» Data supplied:
--- START ---

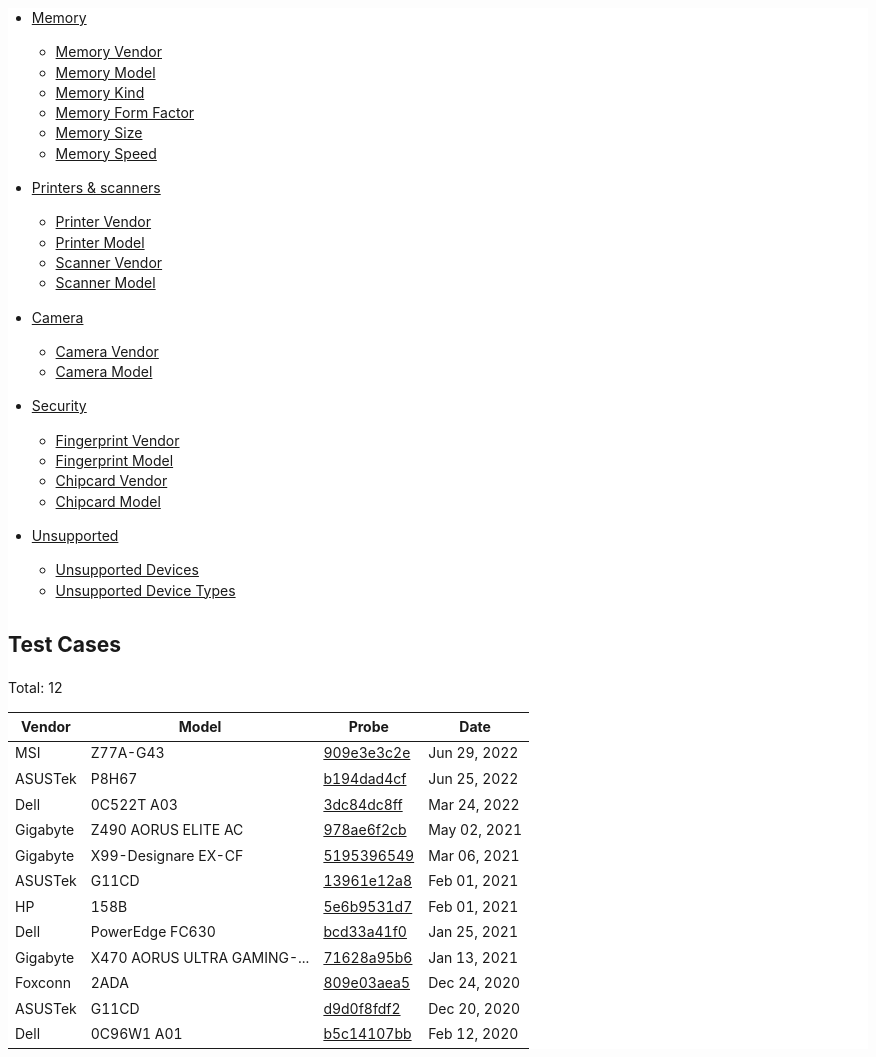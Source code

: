 * [ Memory ](#memory)
  - [ Memory Vendor            ](#memory-vendor)
  - [ Memory Model             ](#memory-model)
  - [ Memory Kind              ](#memory-kind)
  - [ Memory Form Factor       ](#memory-form-factor)
  - [ Memory Size              ](#memory-size)
  - [ Memory Speed             ](#memory-speed)

* [ Printers & scanners ](#printers--scanners)
  - [ Printer Vendor           ](#printer-vendor)
  - [ Printer Model            ](#printer-model)
  - [ Scanner Vendor           ](#scanner-vendor)
  - [ Scanner Model            ](#scanner-model)

* [ Camera ](#camera)
  - [ Camera Vendor            ](#camera-vendor)
  - [ Camera Model             ](#camera-model)

* [ Security ](#security)
  - [ Fingerprint Vendor       ](#fingerprint-vendor)
  - [ Fingerprint Model        ](#fingerprint-model)
  - [ Chipcard Vendor          ](#chipcard-vendor)
  - [ Chipcard Model           ](#chipcard-model)

* [ Unsupported ](#unsupported)
  - [ Unsupported Devices      ](#unsupported-devices)
  - [ Unsupported Device Types ](#unsupported-device-types)


Test Cases
----------

Total: 12

| Vendor   | Model                       | Probe                                                      | Date         |
|----------|-----------------------------|------------------------------------------------------------|--------------|
| MSI      | Z77A-G43                    | [909e3e3c2e](https://linux-hardware.org/?probe=909e3e3c2e) | Jun 29, 2022 |
| ASUSTek  | P8H67                       | [b194dad4cf](https://linux-hardware.org/?probe=b194dad4cf) | Jun 25, 2022 |
| Dell     | 0C522T A03                  | [3dc84dc8ff](https://linux-hardware.org/?probe=3dc84dc8ff) | Mar 24, 2022 |
| Gigabyte | Z490 AORUS ELITE AC         | [978ae6f2cb](https://linux-hardware.org/?probe=978ae6f2cb) | May 02, 2021 |
| Gigabyte | X99-Designare EX-CF         | [5195396549](https://linux-hardware.org/?probe=5195396549) | Mar 06, 2021 |
| ASUSTek  | G11CD                       | [13961e12a8](https://linux-hardware.org/?probe=13961e12a8) | Feb 01, 2021 |
| HP       | 158B                        | [5e6b9531d7](https://linux-hardware.org/?probe=5e6b9531d7) | Feb 01, 2021 |
| Dell     | PowerEdge FC630             | [bcd33a41f0](https://linux-hardware.org/?probe=bcd33a41f0) | Jan 25, 2021 |
| Gigabyte | X470 AORUS ULTRA GAMING-... | [71628a95b6](https://linux-hardware.org/?probe=71628a95b6) | Jan 13, 2021 |
| Foxconn  | 2ADA                        | [809e03aea5](https://linux-hardware.org/?probe=809e03aea5) | Dec 24, 2020 |
| ASUSTek  | G11CD                       | [d9d0f8fdf2](https://linux-hardware.org/?probe=d9d0f8fdf2) | Dec 20, 2020 |
| Dell     | 0C96W1 A01                  | [b5c14107bb](https://linux-hardware.org/?probe=b5c14107bb) | Feb 12, 2020 |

--- END ---

» Work item:
In the listing above, find every line with the word "Camera" and copy it.

» Your response:
* [ Camera ](#camera)
  - [ Camera Vendor            ](#camera-vendor)
  - [ Camera Model             ](#camera-model)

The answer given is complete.